Refined 3D Object Localization with Monocular Camera using Depth Estimation and Geometric Refinement
Abstract
Accurate 3D object localization is a fundamental requirement for applications in industrial robotics, augmented reality, and autonomous navigation. While traditional multi-view systems are precise, their hardware complexity and cost limit widespread adoption. Monocular vision offers a cost-effective alternative but struggles with the inherent challenge of inferring depth from a 2D image, often leading to significant localization errors. This paper presents a novel methodology that overcomes these limitations, achieving high-precision 3D localization using only a single camera. Our proposed framework integrates three synergistic stages. First, a camera calibration process using a checkerboard pattern corrects lens distortion and establishes a real-world metric coordinate system. Second, we employ the YOLOv8 model for real-time 2D object detection and the ZoeDepth network to generate a dense depth map from the monocular input.

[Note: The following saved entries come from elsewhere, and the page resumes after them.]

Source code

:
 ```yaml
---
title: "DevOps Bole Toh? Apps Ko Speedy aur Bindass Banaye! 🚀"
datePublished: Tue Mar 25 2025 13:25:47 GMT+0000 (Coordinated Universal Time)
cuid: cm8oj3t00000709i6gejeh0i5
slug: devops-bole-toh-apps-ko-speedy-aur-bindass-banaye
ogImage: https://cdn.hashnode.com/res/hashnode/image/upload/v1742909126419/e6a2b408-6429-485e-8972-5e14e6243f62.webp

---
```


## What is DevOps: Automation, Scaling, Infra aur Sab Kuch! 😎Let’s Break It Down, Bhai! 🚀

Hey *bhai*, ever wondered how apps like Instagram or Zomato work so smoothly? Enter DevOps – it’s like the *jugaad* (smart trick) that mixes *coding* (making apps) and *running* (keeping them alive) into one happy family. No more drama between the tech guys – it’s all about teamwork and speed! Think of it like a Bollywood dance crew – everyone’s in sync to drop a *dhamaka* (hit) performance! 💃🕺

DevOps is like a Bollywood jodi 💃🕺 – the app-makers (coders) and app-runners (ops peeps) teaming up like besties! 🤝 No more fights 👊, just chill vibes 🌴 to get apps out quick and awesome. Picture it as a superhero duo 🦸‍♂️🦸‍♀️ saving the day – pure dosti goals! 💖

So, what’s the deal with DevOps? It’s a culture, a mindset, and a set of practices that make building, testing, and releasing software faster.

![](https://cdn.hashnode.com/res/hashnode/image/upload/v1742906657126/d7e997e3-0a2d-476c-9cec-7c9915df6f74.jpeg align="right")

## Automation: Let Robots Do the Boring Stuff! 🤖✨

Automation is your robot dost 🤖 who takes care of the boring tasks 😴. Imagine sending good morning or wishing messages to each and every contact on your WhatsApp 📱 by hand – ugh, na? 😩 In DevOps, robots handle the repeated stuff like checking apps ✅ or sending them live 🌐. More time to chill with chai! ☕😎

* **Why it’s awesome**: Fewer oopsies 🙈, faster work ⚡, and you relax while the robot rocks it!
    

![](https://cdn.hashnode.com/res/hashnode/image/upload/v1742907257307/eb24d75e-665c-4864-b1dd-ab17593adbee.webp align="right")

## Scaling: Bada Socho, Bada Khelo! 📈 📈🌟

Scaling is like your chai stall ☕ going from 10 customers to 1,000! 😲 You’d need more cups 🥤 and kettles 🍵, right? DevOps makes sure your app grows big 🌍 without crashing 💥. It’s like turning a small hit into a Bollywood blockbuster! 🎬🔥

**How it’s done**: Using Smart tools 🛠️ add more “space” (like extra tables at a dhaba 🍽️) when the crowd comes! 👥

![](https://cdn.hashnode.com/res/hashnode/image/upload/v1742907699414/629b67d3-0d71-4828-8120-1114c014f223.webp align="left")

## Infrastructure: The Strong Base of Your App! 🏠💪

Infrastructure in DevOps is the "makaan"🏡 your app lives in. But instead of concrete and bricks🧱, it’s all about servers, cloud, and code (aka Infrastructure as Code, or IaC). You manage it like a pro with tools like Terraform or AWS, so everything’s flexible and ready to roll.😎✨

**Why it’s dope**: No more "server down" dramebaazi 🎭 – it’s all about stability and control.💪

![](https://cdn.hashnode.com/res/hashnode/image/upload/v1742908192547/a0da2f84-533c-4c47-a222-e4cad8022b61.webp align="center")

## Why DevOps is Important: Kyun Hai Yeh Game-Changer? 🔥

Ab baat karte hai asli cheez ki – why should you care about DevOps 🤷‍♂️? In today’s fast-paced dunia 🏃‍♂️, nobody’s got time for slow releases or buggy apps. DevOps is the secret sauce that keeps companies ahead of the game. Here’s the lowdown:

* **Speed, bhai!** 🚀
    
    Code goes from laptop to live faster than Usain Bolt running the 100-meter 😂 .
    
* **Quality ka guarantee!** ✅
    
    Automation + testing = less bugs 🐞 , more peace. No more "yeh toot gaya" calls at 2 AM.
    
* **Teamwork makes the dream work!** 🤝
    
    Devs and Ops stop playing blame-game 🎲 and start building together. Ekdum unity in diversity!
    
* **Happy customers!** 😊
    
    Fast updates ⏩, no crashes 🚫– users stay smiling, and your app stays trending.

To mitigate spatial inaccuracies that arise when objects are positioned off-center, we introduce a geometric object position refinement technique. This method adjusts the object’s center based on its projected image coordinates and depth information. Experimental results demonstrate the superiority of our approach, which achieves an average position error of just 4.6mm. This represents a significant 59.29% improvement in localization accuracy compared to using the standalone YOLOv8 detector, showcasing our method's effectiveness for robust 3D localization.